Jika ibadah puasa Ramadhan kita lakukan dengan benar dan ikhlas, maka pada akhirnya dapat merubah mental seseorang menjadi bertaqwa sesuai dengan tujuan puasa la’allakum tattaqun. Taqwa dapat diartikan sebagai rasa takut kepada Allah Swt sehingga terwujud dalam bentuk melaksanakan perintah-Nya dan menjauhi larangan-Nya.
Perintah dan larangan Allah kemudian mengalami penyempitan arti karena hanya mengaitkannya dengan hal-hal yang bersifat ritual individu atau ibadah individu, seperti: Salat, puasa, dan haji.
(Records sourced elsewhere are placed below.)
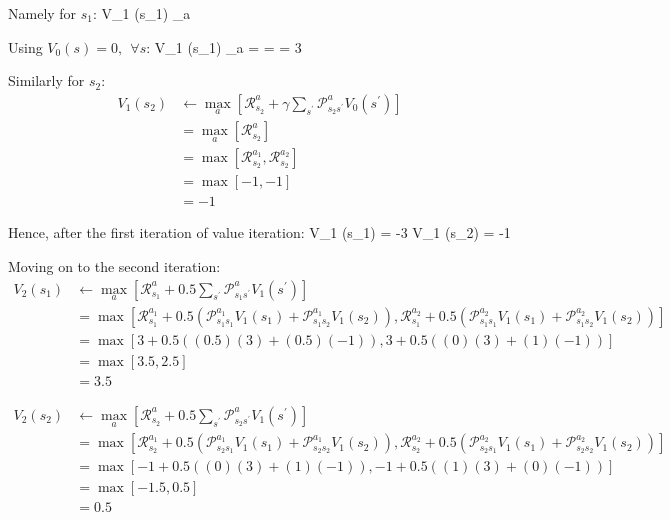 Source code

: Namely for $s_1$:
\bse
V_1 (s_1) \gets \max_{a} 
\ese

Using $V_0 (s) = 0, \:\: \forall s$:
\bse
V_1 (s_1) \gets \max_{a}  = \max {} = \max \left[ 3, 3 \right] = 3
\ese

Similarly for $s_2$:
\vspace{-10pt}
{\setlength{\jot}{5pt}
\begin{align*}
V_1 (s_2) &\gets \max_{a} \left[ \mathcal{R}_{s_2}^{a} +
\gamma \sum_{s^{\prime}} \mathcal{P}_{s_2 s^\prime}^{a} V_0 (s^\prime) \right] \\
& = \max_{a} \left[ \mathcal{R}_{s_2}^{a} \right] \\
& = \max \left[ \mathcal{R}_{s_2}^{a_1}, \mathcal{R}_{s_2}^{a_2} \right] \\
& = \max \left[ -1, -1 \right] \\
& = -1
\end{align*}}

\vspace{-10pt}

Hence, after the first iteration of value iteration:
\bse
V_1 (s_1) = -3 \qquad V_1 (s_2) = -1
\ese

Moving on to the second iteration:
{\setlength{\jot}{10pt}
\begin{align*}
V_2 (s_1) & \gets \max_{a} \left[ \mathcal{R}_{s_1}^{a} +
0.5 \sum_{s^{\prime}} \mathcal{P}_{s_1 s^\prime}^{a} V_1 (s^\prime) \right] \\
& = \max \left[ \mathcal{R}_{s_1}^{a_1} + 0.5 \left( \mathcal{P}_{s_1 s_1}^{a_1} V_1 (s_1) +
\mathcal{P}_{s_1 s_2}^{a_1} V_1 (s_2) \right), \mathcal{R}_{s_1}^{a_2} +
0.5 \left( \mathcal{P}_{s_1 s_1}^{a_2} V_1 (s_1) + \mathcal{P}_{s_1 s_2}^{a_2} V_1 (s_2) \right) \right] \\
& = \max \left[ 3 + 0.5 \left( (0.5) (3) + (0.5) (-1) \right), 3 + 0.5 \left( (0) (3) + (1) (-1) \right) \right] \\
& = \max \left[ 3.5, 2.5 \right] \\
& = 3.5
\end{align*}}

\vspace{-30pt}

{\setlength{\jot}{10pt}
\begin{align*}
V_2 (s_2) & \gets \max_{a} \left[ \mathcal{R}_{s_2}^{a} + 0.5 \sum_{s^{\prime}}
\mathcal{P}_{s_2 s^\prime}^{a} V_1 (s^\prime) \right] \\
& = \max \left[ \mathcal{R}_{s_2}^{a_1} + 0.5 \left(\mathcal{P}_{s_2 s_1}^{a_1} V_1 (s_1) +
\mathcal{P}_{s_2 s_2}^{a_1} V_1 (s_2) \right), \mathcal{R}_{s_2}^{a_2} +
0.5 \left( \mathcal{P}_{s_2 s_1}^{a_2} V_1 (s_1) + \mathcal{P}_{s_2 s_2}^{a_2} V_1 (s_2) \right) \right] \\
& = \max \left[ -1 + 0.5 \left( (0) (3) + (1) (-1) \right), -1 + 0.5 \left( (1) (3) + (0) (-1) \right) \right] \\
& = \max \left[ -1.5, 0.5 \right] \\
& = 0.5
\end{align*}}

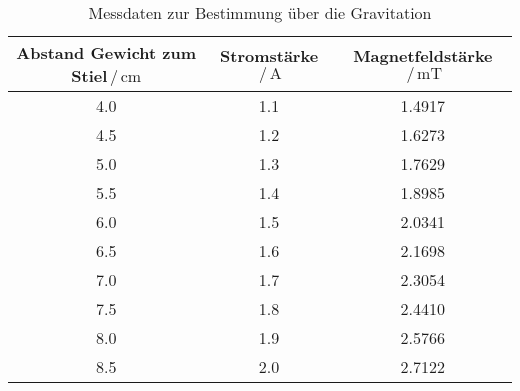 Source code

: \begin{table}[h]
    \centering
    
    
    \begin{tabular}{c c c}
      Abstand Gewicht zum Stiel$\,/\,\si{\centi\meter}$ & Stromstärke$\,/\,\si{\ampere}$ & Magnetfeldstärke$\,/\,\si{\milli\tesla}$ \\
      \toprule
          4.0 & 1.1 & 1.4917\\
          4.5 & 1.2 & 1.6273\\
          5.0 & 1.3 & 1.7629\\
          5.5 & 1.4 & 1.8985\\
          6.0 & 1.5 & 2.0341\\
          6.5 & 1.6 & 2.1698\\
          7.0 & 1.7 & 2.3054\\
          7.5 & 1.8 & 2.4410\\
          8.0 & 1.9 & 2.5766\\
          8.5 & 2.0 & 2.7122\\
      \bottomrule
    \end{tabular}
    \caption{Messdaten zur Bestimmung über die Gravitation}
    \label{tab:some_data1}
  \end{table} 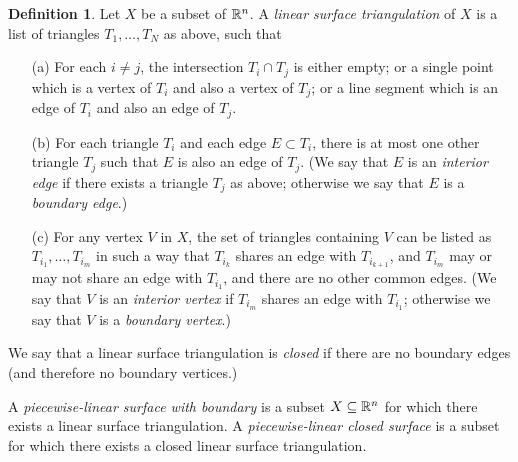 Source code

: \documentclass[reqno]{amsart}
\theoremstyle{definition}
\newtheorem{definition}[theorem]{Definition}
\begin{document}
\begin{definition}\label{defn-triangulation}
 Let $X$ be a subset of $\mathbb{R}^n$.  A \emph{linear surface triangulation}
 of $X$ is a list of triangles $T_1,\dotsc,T_N$ as above, such that
 \begin{itemize}
  \item[(a)] For each $i\neq j$, the intersection $T_i\cap T_j$ is either 
   empty; or a single point which is a vertex of $T_i$ and also a
   vertex of $T_j$; or a line segment which is an edge of $T_i$ and
   also an edge of $T_j$.
  \item[(b)] For each triangle $T_i$ and each edge $E\subset T_i$, there is
   at most one other triangle $T_j$ such that $E$ is also an edge of
   $T_j$.  (We say that $E$ is an \emph{interior edge} if there exists
   a triangle $T_j$ as above; otherwise we say that $E$ is a
   \emph{boundary edge}.)
  \item[(c)] For any vertex $V$ in $X$, the set of triangles containing
   $V$ can be listed as $T_{i_1},\dotsc,T_{i_m}$ in such a way
   that $T_{i_k}$ shares an edge with $T_{i_{k+1}}$, and $T_{i_m}$
   may or may not share an edge with $T_{i_1}$, and there are no other
   common edges.  (We say that $V$ is an \emph{interior vertex} if
   $T_{i_m}$ shares an edge with $T_{i_1}$; otherwise we say that $V$
   is a \emph{boundary vertex}.)
 \end{itemize}
 We say that a linear surface triangulation is \emph{closed} if there
 are no boundary edges (and therefore no boundary vertices.)

 A \emph{piecewise-linear surface with boundary} is a subset
 $X\subseteq\mathbb{R}^n$ for which there exists a linear surface triangulation.  A
 \emph{piecewise-linear closed surface} is a subset for which there
 exists a closed linear surface triangulation.
\end{definition}
\end{document}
Larangan-Nya seperti: bermain judi, minum arak, dan makan babi atau anjing.
Dalam arti yang paling sempit, orang yang bertaqwa bahkan digambarkan sebagai orang yang hari-harinya banyak diisi dengan aktifitas shalat dan dzikir kepada-Nya dan menggunakan simbol keagamaan yang bersifat lahiriyah saja, seperti: memakai sorban, baju koko, kopiah, dan berkening hitam. Kita tidak mengatakan bahwa semua itu salah.
Namun menurut Alquran, seseorang belum bisa disebut taqwa kalau tidak memiliki jiwa sosial atau melaksanakan ibadah sosial yang dampaknya dapat dirasakan oleh sesama manusia, seperti: mengeluarkan zakat, bersedekah, membantu orang lain, dan aktifitas sosial lainnya.
Momentum Idul Fitri merupakan saat penting bagi kita untuk merenungkan kembali makna kemenangan, hidup sukses, damai, dan tenteram yang sebenarnya menurut ajaran Islam. Mudah-mudahan kita termasuk orang yang hidup bahagia di bawah hidayah dan petunjuk Allah SWT. Wallahu a’lamu bi as-Shawab.